The Toorak property adds to the substantial list of ultra-prestige properties going to market and changing hands in recent months.
In reality, half of Toorak is for sale if the owner is given an attractive offer.
Brisbane’s most expensive property, a cliffside mansion at 1 Leopard Street, Kangaroo Point, is under contract for around $18m to unknown local buyers.
It is the city’s second-largest sale after the same home sold in 2017 to wealthy Chinese couple, Huihui Zhai and Zijian Zheng, for $18.48m.
Heath Williams of Place New Farm secured the latest deal. He said a number of potential buyers had made offers on the home since it was listed in May but fell short of the vendors. expectations.

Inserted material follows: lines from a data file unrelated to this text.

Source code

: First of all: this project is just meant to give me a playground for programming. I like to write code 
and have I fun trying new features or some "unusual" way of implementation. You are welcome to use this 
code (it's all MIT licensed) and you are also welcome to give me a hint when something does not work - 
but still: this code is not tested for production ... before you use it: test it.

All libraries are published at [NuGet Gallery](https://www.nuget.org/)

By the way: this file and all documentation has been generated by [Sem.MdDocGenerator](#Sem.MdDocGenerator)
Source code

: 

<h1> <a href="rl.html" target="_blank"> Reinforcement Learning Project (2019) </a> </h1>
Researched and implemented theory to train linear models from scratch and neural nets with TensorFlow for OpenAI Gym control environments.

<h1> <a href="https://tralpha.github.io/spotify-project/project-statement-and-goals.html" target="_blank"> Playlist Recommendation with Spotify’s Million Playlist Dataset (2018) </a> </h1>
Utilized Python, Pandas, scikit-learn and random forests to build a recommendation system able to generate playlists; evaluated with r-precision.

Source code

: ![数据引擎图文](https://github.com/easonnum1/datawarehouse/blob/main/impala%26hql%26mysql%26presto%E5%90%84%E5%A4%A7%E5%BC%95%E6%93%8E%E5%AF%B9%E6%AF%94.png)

On the other side of the country in Perth, the former home of the late Australian businessman Alan Bond is on the market for $35m after it was listed in October last year. The home on the banks of the Swan River at 89 Watkins Road, Dalkeith, was last sold to Perth socialite Sue Gibson and her former husband, WA mining magnate Steve Wyatt, in 2011 for $39m.
SQM Research managing director Louis Christopher said movement in the top end of the market was unusual given the general volatility due to a very low number of available homes and the weaker economy not instilling confidence in cashed-up individuals.
“Usually, when you have a strong economy, there is a lot more turnover in the top end,” Mr Christopher said. “But the economy isn’t doing very well right now. “It’s a strange time. Perhaps sellers are more willing to meet the market.”
Chief economist at My Housing Market, Andrew Wilson, instead suggested a link to the strength of the Australian stock market, which has already grown over 3 per cent in the year to date after a strong performance throughout 2019.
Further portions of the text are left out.